# Hard hats & orange safety vests



## RealLivePlumber (Jun 22, 2008)

Do you guys wear (or are made to wear) hardhats and safety vests (or shirts)?

I am mostly residential, but I think I'm gonna do it, when we are doing sewer and water work. Even though it is not in the road, just on the customers property. We are still in the road alot, getting stuff out of the truck and what not. Plus, I think the reason behind the orange or green vest is also so a backhoe operator can see you more clearly.


----------



## U666A (Dec 11, 2010)

Yes, 99% of the time. 

If not required, I usually wear anyway...


----------



## ILPlumber (Jun 17, 2008)

If ya want to work for me it's :

Hard hat
Safety glasses
Steel toes
Company ID badge
Non-negotiable 

The only time the hard hat comes off is setting trim. I even wear one to set a good example onsite.


----------



## Widdershins (Feb 5, 2011)

RealLivePlumber said:


> Do you guys wear (or are made to wear) hardhats and safety vests (or shirts)?
> 
> I am mostly residential, but I think I'm gonna do it, when we are doing sewer and water work. Even though it is not in the road, just on the customers property. We are still in the road alot, getting stuff out of the truck and what not. Plus, I think the reason behind the orange or green vest is also so a backhoe operator can see you more clearly.
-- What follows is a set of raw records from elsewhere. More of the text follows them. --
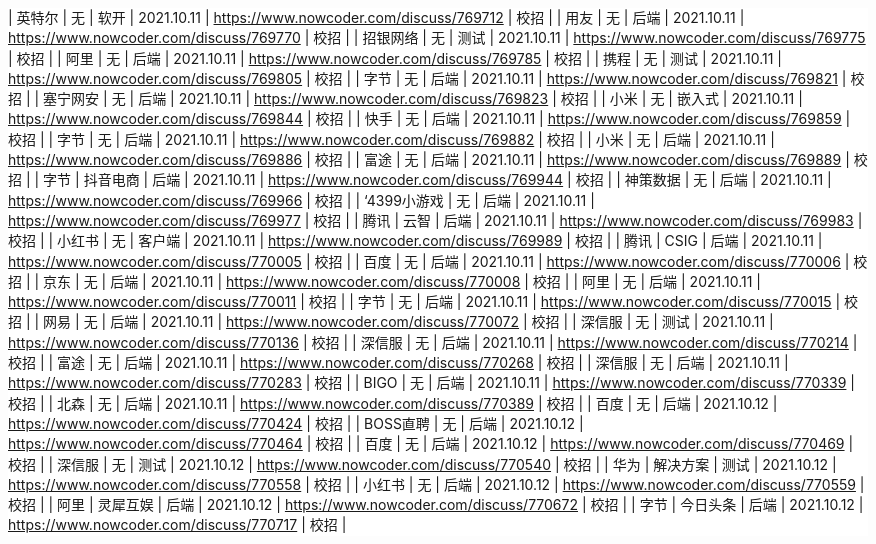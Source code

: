 | 英特尔      | 无         | 软开   | 2021.10.11 | https://www.nowcoder.com/discuss/769712 | 校招     |
| 用友        | 无         | 后端   | 2021.10.11 | https://www.nowcoder.com/discuss/769770 | 校招     |
| 招银网络    | 无         | 测试   | 2021.10.11 | https://www.nowcoder.com/discuss/769775 | 校招     |
| 阿里        | 无         | 后端   | 2021.10.11 | https://www.nowcoder.com/discuss/769785 | 校招     |
| 携程        | 无         | 测试   | 2021.10.11 | https://www.nowcoder.com/discuss/769805 | 校招     |
| 字节        | 无         | 后端   | 2021.10.11 | https://www.nowcoder.com/discuss/769821 | 校招     |
| 塞宁网安    | 无         | 后端   | 2021.10.11 | https://www.nowcoder.com/discuss/769823 | 校招     |
| 小米        | 无         | 嵌入式 | 2021.10.11 | https://www.nowcoder.com/discuss/769844 | 校招     |
| 快手        | 无         | 后端   | 2021.10.11 | https://www.nowcoder.com/discuss/769859 | 校招     |
| 字节        | 无         | 后端   | 2021.10.11 | https://www.nowcoder.com/discuss/769882 | 校招     |
| 小米        | 无         | 后端   | 2021.10.11 | https://www.nowcoder.com/discuss/769886 | 校招     |
| 富途        | 无         | 后端   | 2021.10.11 | https://www.nowcoder.com/discuss/769889 | 校招     |
| 字节        | 抖音电商   | 后端   | 2021.10.11 | https://www.nowcoder.com/discuss/769944 | 校招     |
| 神策数据    | 无         | 后端   | 2021.10.11 | https://www.nowcoder.com/discuss/769966 | 校招     |
| ‘4399小游戏 | 无         | 后端   | 2021.10.11 | https://www.nowcoder.com/discuss/769977 | 校招     |
| 腾讯        | 云智       | 后端   | 2021.10.11 | https://www.nowcoder.com/discuss/769983 | 校招     |
| 小红书      | 无         | 客户端 | 2021.10.11 | https://www.nowcoder.com/discuss/769989 | 校招     |
| 腾讯        | CSIG       | 后端   | 2021.10.11 | https://www.nowcoder.com/discuss/770005 | 校招     |
| 百度        | 无         | 后端   | 2021.10.11 | https://www.nowcoder.com/discuss/770006 | 校招     |
| 京东        | 无         | 后端   | 2021.10.11 | https://www.nowcoder.com/discuss/770008 | 校招     |
| 阿里        | 无         | 后端   | 2021.10.11 | https://www.nowcoder.com/discuss/770011 | 校招     |
| 字节        | 无         | 后端   | 2021.10.11 | https://www.nowcoder.com/discuss/770015 | 校招     |
| 网易        | 无         | 后端   | 2021.10.11 | https://www.nowcoder.com/discuss/770072 | 校招     |
| 深信服      | 无         | 测试   | 2021.10.11 | https://www.nowcoder.com/discuss/770136 | 校招     |
| 深信服      | 无         | 后端   | 2021.10.11 | https://www.nowcoder.com/discuss/770214 | 校招     |
| 富途        | 无         | 后端   | 2021.10.11 | https://www.nowcoder.com/discuss/770268 | 校招     |
| 深信服      | 无         | 后端   | 2021.10.11 | https://www.nowcoder.com/discuss/770283 | 校招     |
| BIGO        | 无         | 后端   | 2021.10.11 | https://www.nowcoder.com/discuss/770339 | 校招     |
| 北森        | 无         | 后端   | 2021.10.11 | https://www.nowcoder.com/discuss/770389 | 校招     |
| 百度        | 无         | 后端   | 2021.10.12 | https://www.nowcoder.com/discuss/770424 | 校招     |
| BOSS直聘    | 无         | 后端   | 2021.10.12 | https://www.nowcoder.com/discuss/770464 | 校招     |
| 百度        | 无         | 后端   | 2021.10.12 | https://www.nowcoder.com/discuss/770469 | 校招     |
| 深信服      | 无         | 测试   | 2021.10.12 | https://www.nowcoder.com/discuss/770540 | 校招     |
| 华为        | 解决方案   | 测试   | 2021.10.12 | https://www.nowcoder.com/discuss/770558 | 校招     |
| 小红书      | 无         | 后端   | 2021.10.12 | https://www.nowcoder.com/discuss/770559 | 校招     |
| 阿里        | 灵犀互娱   | 后端   | 2021.10.12 | https://www.nowcoder.com/discuss/770672 | 校招     |
| 字节        | 今日头条   | 后端   | 2021.10.12 | https://www.nowcoder.com/discuss/770717 | 校招     |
 Kryptonite = Safety gear.

Speaking as the guy who will drive 50 or so miles out of his way to track down better than OSHA required safety gear for his employees: Wear it in good health.

It's a lot of money, the initial outlay, but it's money well spent.


----------



## Widdershins (Feb 5, 2011)

ILPlumber said:


> If ya want to work for me it's :
> 
> Hard hat
> Safety glasses
> ...


 The hard hat is kind of a deal breaker, but the safety glasses and a decent pair of binders is hard to argue with.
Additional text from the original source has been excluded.